Some of these images included well-managed fields and crops, orderly gleaming white homes and barns, hillsides dotted with dairy stock, stately Belgium bay draft horses, and well-groomed horses employed to pull the buggies.

One of the features I most admire are the well-kept kitchen gardens – part of the yesteryears around here, but too much work.

Beautiful. Another garden appearing in modern homesteads are those that are along the lot’s edge and are the reduced form of yesteryear’s flower gardens. In the European areas these displays of God-given beauty still prevail.

As a youth in Unity, Ohio, and North Benton, Ohio, I used to walk around the villages often. This walk included passing a beautiful garden of flowering plants in many sizes and rainbows of color.

God’s grace. These delightful displays of color that were planned, laid out and then tended to in a way similar to those of the Colonial days were serene and worthy of God’s grace.

Many ardent flower gardeners have showy paintings of one or two the flowers, however, the actual yesteryear gardens were alive with different species and colors.

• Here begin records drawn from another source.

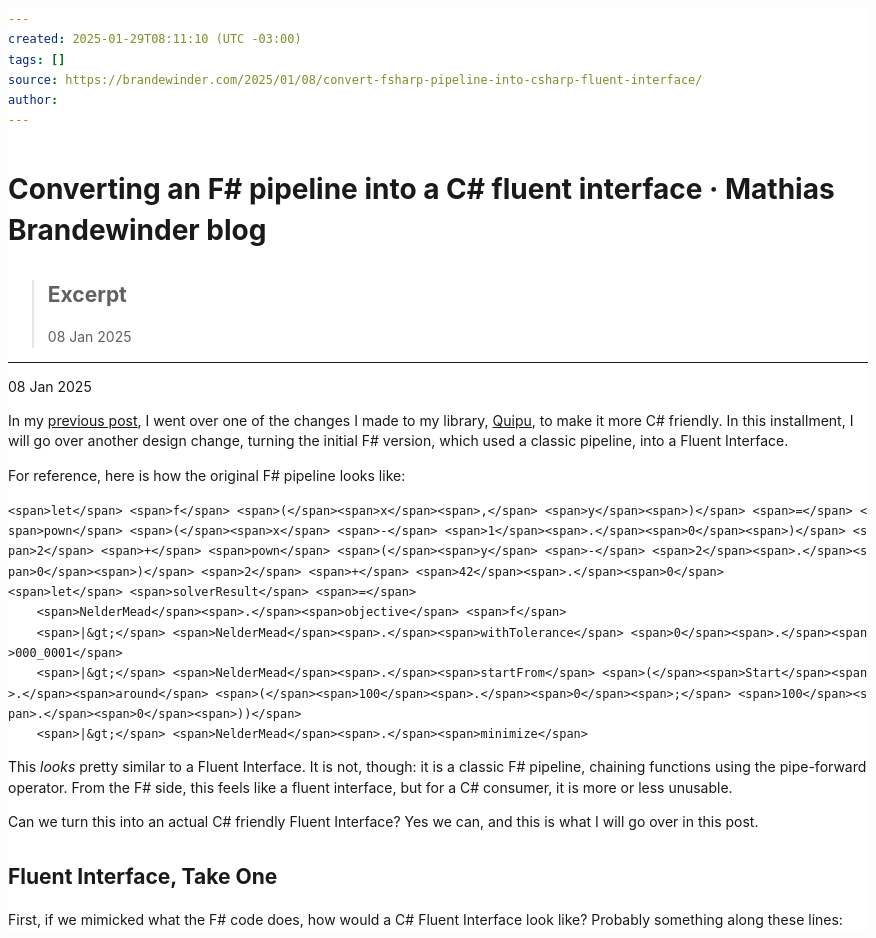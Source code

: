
 ```yaml
---
created: 2025-01-29T08:11:10 (UTC -03:00)
tags: []
source: https://brandewinder.com/2025/01/08/convert-fsharp-pipeline-into-csharp-fluent-interface/
author: 
---
```


# Converting an F# pipeline into a C# fluent interface · Mathias Brandewinder blog

> ## Excerpt
> 08 Jan 2025

---
08 Jan 2025

In my [previous post](https://brandewinder.com/2024/12/28/making-a-csharp-friendly-fsharp-library/), I went over one of the changes I made to my library, [Quipu](https://www.nuget.org/packages/Quipu), to make it more C# friendly. In this installment, I will go over another design change, turning the initial F# version, which used a classic pipeline, into a Fluent Interface.

For reference, here is how the original F# pipeline looks like:

```
<span>let</span> <span>f</span> <span>(</span><span>x</span><span>,</span> <span>y</span><span>)</span> <span>=</span> <span>pown</span> <span>(</span><span>x</span> <span>-</span> <span>1</span><span>.</span><span>0</span><span>)</span> <span>2</span> <span>+</span> <span>pown</span> <span>(</span><span>y</span> <span>-</span> <span>2</span><span>.</span><span>0</span><span>)</span> <span>2</span> <span>+</span> <span>42</span><span>.</span><span>0</span>
<span>let</span> <span>solverResult</span> <span>=</span>
    <span>NelderMead</span><span>.</span><span>objective</span> <span>f</span>
    <span>|&gt;</span> <span>NelderMead</span><span>.</span><span>withTolerance</span> <span>0</span><span>.</span><span>000_0001</span>
    <span>|&gt;</span> <span>NelderMead</span><span>.</span><span>startFrom</span> <span>(</span><span>Start</span><span>.</span><span>around</span> <span>(</span><span>100</span><span>.</span><span>0</span><span>;</span> <span>100</span><span>.</span><span>0</span><span>))</span>
    <span>|&gt;</span> <span>NelderMead</span><span>.</span><span>minimize</span>
```

This _looks_ pretty similar to a Fluent Interface. It is not, though: it is a classic F# pipeline, chaining functions using the pipe-forward operator. From the F# side, this feels like a fluent interface, but for a C# consumer, it is more or less unusable.

Can we turn this into an actual C# friendly Fluent Interface? Yes we can, and this is what I will go over in this post.

## Fluent Interface, Take One

First, if we mimicked what the F# code does, how would a C# Fluent Interface look like? Probably something along these lines:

The gardens were planted with peonies, dahlias, foxglove, lupine and other similar plants along the gardens’ edges. Zinnias, marigolds, tulips and daffodils were planted on the rows’ ends.

Shrubs were planted near the garden but not too close to shadow the flowers.

The paths were bordered with baby’s breath, crocuses, snow drops and similar low-growing flowers.

Map of flowers. My granddad’s and mother’s gardens were not limited to just these species. Every type of flower was attempted and many were successful.

During my early years in Unity, my mother and I visited a neighbor who had a large flower garden fenced in by a 6-foot fence that couldn’t be seen by the public.

Hidden garden. This older gentleman had rounded shoulders, possibly from the constant weeding and hoeing that he seemed to enjoy doing constantly. His features were as brown as the soil he tended and his attitude as pleasant as the flowers that surrounded him.

In the enclosed garden, borders of peonies crowded the paths, and honeysuckle, low-trimmed crab apples and quince trees were planted at the end of the rows. Currents, gooseberries and blueberries were nearby.

There were outstanding stands of foxglove and lupines in radiant pinks, blues and purples. There were also white tall dahlias, at least 8 feet tall with blooms as big as baskets.

Dense flowering plants were everywhere and it appeared so crowded that there appeared to be little room for other plants. Nevertheless, the older gentleman was always putting a new plant in a small place in the ground.

Mystery. What fragrances arose from that garden! They tempted the outsider with wonder about what was behind that tall wooden fence. The ever-present scent from bordering pines was overcome during the summer months with flower smells that hung over the garden. It was like a vale of mist.

Perhaps the most noticeable and distinctive scent that brings back memories was sweet Williams, with its homey smell. Another distinctive smell is phlox and other late-blooming flowers, which are the last sweet-scented flowers of autumn.

One of the most cheerful flowers in our gardens is the happy-faced pansy that under many fanciful names has always been loved and admired. It’s Italian name means “idle thoughts” and in German, “little stepmother.” Shakespeare quoted maidens, naming them “love in idleness.”